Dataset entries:
Start of Block
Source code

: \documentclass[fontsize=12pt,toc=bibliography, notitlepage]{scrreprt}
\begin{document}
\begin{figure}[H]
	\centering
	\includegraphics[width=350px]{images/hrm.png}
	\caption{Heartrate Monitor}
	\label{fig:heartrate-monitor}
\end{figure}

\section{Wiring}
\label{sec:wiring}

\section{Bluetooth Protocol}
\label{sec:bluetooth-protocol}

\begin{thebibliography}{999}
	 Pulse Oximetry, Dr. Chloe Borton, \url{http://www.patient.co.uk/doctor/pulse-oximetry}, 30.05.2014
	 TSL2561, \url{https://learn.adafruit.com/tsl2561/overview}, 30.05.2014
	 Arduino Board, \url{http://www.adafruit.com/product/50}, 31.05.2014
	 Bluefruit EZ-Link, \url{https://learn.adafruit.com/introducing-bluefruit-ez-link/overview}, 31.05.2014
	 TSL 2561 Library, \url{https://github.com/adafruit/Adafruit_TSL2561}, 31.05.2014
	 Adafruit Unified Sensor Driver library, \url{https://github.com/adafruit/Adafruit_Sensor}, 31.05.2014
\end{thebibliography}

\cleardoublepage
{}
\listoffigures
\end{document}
End of Block
• **TASK GOAL**:
Extract each entry in full, exactly as given.

• **RESPONSE TO THE TASK**:
Source code

: \documentclass[fontsize=12pt,toc=bibliography, notitlepage]{scrreprt}
\begin{document}
\begin{figure}[H]
	\centering
	\includegraphics[width=350px]{images/hrm.png}
	\caption{Heartrate Monitor}
	\label{fig:heartrate-monitor}
\end{figure}

\section{Wiring}
\label{sec:wiring}

\section{Bluetooth Protocol}
\label{sec:bluetooth-protocol}

\begin{thebibliography}{999}
	 Pulse Oximetry, Dr. Chloe Borton, \url{http://www.patient.co.uk/doctor/pulse-oximetry}, 30.05.2014
	 TSL2561, \url{https://learn.adafruit.com/tsl2561/overview}, 30.05.2014
	 Arduino Board, \url{http://www.adafruit.com/product/50}, 31.05.2014
	 Bluefruit EZ-Link, \url{https://learn.adafruit.com/introducing-bluefruit-ez-link/overview}, 31.05.2014
	 TSL 2561 Library, \url{https://github.com/adafruit/Adafruit_TSL2561}, 31.05.2014
	 Adafruit Unified Sensor Driver library, \url{https://github.com/adafruit/Adafruit_Sensor}, 31.05.2014
\end{thebibliography}

\cleardoublepage
{}
\listoffigures
\end{document}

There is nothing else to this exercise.